The disappointment I felt with the cost and the lack of side was quickly forgotten once I bit into the burrito (or Steamroller as the restaurant calls it). Unless Steamroller is Spanish for “bland, boring, and revolting,” I think they need to come up with a new nickname for their burrito. The whole wheat tortilla was rubbery and cold. The rice, garlic yogurt sauce, and salsa had virtually no taste whatsoever, and worst of all, the pinto beans were stone cold. The chicken itself was so unremarkable that I don’t even remember it. In order to try to increase the flavor, I tried adding hot sauce.
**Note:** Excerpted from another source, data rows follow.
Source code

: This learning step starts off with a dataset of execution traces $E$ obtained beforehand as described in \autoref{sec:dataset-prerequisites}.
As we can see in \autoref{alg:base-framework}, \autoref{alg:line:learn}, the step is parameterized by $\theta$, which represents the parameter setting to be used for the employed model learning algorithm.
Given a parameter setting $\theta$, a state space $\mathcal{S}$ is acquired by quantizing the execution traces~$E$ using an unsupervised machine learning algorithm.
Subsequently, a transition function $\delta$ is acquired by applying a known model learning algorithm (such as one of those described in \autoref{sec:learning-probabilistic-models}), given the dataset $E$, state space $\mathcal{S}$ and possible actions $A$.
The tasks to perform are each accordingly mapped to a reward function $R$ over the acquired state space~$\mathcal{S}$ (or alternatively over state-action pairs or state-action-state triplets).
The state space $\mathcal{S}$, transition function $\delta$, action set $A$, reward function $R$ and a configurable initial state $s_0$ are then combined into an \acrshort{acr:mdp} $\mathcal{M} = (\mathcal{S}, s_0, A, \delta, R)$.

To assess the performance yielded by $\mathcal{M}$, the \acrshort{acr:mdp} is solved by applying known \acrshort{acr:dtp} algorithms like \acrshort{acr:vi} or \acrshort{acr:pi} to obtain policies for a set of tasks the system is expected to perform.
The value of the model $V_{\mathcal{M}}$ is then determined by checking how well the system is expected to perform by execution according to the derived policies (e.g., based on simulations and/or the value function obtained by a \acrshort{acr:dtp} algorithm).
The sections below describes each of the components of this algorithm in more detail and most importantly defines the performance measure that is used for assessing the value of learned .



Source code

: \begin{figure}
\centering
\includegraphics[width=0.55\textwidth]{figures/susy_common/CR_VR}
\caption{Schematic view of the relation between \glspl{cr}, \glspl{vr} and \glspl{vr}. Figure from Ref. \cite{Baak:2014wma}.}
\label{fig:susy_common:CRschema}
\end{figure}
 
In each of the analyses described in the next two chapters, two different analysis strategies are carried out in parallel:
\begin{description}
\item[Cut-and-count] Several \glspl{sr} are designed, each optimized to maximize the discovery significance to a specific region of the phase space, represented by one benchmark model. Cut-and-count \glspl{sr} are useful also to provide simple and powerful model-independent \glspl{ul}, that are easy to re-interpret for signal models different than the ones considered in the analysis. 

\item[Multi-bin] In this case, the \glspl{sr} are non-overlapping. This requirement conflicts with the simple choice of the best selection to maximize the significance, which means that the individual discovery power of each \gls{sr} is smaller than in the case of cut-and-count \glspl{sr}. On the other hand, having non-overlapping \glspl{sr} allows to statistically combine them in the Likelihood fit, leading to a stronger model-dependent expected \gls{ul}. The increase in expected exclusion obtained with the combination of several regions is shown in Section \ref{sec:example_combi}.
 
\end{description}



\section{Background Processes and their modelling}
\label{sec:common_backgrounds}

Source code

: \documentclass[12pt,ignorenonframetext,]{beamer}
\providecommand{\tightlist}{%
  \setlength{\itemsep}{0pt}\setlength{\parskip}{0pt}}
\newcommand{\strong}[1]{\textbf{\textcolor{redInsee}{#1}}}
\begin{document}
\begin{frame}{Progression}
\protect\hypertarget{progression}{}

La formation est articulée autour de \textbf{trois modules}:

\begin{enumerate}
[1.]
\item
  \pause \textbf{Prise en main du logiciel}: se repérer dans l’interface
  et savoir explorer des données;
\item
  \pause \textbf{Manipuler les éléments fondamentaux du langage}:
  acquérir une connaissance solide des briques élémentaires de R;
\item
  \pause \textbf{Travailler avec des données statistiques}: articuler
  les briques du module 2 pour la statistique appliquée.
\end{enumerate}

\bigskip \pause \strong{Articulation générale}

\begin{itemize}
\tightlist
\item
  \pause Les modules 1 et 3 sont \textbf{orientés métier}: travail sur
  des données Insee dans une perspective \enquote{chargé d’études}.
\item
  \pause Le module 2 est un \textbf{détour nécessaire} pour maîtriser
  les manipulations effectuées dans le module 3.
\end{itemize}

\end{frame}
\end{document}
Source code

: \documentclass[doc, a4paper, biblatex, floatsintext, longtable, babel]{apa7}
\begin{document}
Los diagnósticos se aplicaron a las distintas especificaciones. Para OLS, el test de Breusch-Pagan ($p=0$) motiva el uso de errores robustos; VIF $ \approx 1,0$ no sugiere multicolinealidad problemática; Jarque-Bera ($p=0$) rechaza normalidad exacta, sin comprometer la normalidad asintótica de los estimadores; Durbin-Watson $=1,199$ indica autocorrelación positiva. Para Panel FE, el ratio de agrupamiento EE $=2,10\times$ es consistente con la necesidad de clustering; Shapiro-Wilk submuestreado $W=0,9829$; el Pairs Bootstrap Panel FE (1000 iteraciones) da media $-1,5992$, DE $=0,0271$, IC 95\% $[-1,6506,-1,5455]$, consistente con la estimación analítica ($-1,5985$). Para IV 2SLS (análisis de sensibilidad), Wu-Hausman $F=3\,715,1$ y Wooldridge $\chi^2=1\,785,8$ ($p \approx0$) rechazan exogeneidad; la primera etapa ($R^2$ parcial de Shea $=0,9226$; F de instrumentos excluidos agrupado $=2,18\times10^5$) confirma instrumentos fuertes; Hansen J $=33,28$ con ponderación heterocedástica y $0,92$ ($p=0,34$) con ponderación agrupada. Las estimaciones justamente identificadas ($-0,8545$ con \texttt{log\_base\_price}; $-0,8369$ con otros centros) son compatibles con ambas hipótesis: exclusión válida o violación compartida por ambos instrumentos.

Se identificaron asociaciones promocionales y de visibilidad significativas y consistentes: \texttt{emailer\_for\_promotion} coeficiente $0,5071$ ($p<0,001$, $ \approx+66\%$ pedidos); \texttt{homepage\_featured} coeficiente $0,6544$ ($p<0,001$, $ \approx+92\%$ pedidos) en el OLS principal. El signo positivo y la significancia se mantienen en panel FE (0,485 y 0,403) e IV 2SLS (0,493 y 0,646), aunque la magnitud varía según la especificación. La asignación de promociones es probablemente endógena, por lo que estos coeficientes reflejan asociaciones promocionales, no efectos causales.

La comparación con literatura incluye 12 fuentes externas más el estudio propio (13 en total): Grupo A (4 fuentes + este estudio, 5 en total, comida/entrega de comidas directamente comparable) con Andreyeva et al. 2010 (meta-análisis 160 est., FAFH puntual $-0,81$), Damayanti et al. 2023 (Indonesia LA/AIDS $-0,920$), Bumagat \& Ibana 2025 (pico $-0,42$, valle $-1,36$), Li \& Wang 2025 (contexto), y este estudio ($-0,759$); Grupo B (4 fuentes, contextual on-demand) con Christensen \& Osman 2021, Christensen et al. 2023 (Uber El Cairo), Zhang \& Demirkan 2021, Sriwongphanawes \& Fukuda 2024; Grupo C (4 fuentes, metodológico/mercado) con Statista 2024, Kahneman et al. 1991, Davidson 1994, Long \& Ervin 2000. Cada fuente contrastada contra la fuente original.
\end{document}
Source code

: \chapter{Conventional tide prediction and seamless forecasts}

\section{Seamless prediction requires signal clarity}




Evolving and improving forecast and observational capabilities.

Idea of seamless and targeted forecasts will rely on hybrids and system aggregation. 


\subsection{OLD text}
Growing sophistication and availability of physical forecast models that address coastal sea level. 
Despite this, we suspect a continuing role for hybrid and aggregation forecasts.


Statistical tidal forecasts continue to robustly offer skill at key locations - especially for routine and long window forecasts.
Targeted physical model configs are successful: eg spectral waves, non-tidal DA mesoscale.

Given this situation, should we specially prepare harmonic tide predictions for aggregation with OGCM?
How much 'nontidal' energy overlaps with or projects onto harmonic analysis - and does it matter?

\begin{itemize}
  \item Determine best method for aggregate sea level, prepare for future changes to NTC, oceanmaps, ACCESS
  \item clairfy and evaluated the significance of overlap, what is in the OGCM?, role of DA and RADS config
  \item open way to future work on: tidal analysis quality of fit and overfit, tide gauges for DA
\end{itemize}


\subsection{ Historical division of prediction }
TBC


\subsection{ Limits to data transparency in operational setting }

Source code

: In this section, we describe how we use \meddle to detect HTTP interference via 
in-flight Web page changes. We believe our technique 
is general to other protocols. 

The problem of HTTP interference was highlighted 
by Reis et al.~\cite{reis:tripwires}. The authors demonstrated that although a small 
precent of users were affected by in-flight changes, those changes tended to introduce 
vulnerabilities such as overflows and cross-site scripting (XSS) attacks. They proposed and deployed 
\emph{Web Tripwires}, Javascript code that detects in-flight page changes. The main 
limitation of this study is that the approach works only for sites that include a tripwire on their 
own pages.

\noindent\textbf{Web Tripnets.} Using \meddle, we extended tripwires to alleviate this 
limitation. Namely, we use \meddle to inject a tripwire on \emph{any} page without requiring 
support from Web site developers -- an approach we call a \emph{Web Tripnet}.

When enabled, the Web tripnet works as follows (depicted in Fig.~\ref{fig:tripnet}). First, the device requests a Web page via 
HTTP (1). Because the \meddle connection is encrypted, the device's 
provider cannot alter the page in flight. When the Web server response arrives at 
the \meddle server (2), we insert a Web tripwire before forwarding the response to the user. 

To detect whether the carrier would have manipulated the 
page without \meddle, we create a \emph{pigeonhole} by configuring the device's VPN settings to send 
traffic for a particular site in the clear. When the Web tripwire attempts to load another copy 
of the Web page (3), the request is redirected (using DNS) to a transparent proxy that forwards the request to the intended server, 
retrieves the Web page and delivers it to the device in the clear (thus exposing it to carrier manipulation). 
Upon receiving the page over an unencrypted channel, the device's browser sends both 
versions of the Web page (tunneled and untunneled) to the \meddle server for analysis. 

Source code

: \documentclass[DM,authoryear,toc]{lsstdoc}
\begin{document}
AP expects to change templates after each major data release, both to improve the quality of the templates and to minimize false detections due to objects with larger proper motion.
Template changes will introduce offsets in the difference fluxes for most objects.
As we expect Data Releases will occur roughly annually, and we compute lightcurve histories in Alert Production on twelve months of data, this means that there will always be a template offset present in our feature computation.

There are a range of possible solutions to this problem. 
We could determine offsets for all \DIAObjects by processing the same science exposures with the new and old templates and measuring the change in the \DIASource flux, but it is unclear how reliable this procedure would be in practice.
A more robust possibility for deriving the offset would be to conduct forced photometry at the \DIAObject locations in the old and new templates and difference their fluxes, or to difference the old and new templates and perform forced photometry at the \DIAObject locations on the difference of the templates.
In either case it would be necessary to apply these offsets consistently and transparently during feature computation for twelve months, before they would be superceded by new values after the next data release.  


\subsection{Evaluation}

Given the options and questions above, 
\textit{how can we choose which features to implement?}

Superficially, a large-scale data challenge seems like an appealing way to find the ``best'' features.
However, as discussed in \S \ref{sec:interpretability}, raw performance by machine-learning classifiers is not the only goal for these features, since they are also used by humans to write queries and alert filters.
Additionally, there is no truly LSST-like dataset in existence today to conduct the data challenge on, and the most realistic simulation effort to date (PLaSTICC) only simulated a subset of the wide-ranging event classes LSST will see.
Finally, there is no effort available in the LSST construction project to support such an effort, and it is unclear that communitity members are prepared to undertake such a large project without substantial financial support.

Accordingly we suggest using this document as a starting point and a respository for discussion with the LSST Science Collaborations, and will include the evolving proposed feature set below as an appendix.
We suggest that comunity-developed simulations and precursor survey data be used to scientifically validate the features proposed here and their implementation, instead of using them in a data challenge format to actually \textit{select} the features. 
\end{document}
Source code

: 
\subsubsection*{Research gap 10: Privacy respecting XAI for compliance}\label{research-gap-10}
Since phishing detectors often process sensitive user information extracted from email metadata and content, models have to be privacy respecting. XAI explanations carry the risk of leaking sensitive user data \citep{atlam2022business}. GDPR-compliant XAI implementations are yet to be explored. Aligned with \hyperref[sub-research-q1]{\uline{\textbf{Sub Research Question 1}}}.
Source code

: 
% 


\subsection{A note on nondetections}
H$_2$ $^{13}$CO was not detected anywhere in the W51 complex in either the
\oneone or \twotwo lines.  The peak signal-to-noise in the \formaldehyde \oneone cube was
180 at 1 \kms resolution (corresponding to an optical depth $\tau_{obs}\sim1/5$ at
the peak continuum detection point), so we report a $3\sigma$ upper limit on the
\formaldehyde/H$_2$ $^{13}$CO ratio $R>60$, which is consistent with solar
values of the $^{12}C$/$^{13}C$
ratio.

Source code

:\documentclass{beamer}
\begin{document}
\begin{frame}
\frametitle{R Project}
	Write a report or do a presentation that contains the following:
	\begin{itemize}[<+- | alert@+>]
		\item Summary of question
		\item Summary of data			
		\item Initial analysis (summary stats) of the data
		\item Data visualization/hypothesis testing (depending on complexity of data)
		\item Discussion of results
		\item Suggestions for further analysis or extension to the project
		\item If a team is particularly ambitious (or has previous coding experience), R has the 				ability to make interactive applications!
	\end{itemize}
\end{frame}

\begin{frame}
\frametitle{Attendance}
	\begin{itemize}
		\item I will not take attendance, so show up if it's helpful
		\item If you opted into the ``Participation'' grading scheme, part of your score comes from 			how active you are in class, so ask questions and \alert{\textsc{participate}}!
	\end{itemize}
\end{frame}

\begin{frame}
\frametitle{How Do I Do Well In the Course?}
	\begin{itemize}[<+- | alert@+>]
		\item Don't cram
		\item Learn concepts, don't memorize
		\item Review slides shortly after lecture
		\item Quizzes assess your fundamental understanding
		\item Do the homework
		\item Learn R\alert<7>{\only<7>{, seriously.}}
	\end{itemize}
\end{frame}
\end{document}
The hot sauce wasn’t especially good; in fact, I would say it was “fair” at best, but it was an improvement, so I ended up slathering it on in an ultimately unsuccessful effort to stimulate my taste buds. Oakman was no more impressed. In fact, I believe his exact words were that eating a steamroller was like “licking sweaty balls, but without the flavor.”
All in all, the only thing that I enjoyed about Steamrollers was the can of coke, and even there, you would think they could at least get fountain soda. Before you eat at Steamrollers, I suggest asking yourself the following question: “Will you die of starvation unless you eat at Steamrollers?” If the answer is no, then I suggest you rethink your plan, and consider eating somewhere—anywhere—else.
Rating: 1,347 thumbs down.
Dan Fishman is a Master’s student at the University of British Columbia studying Psychology. The Oakman may or may not be a figment of his imagination.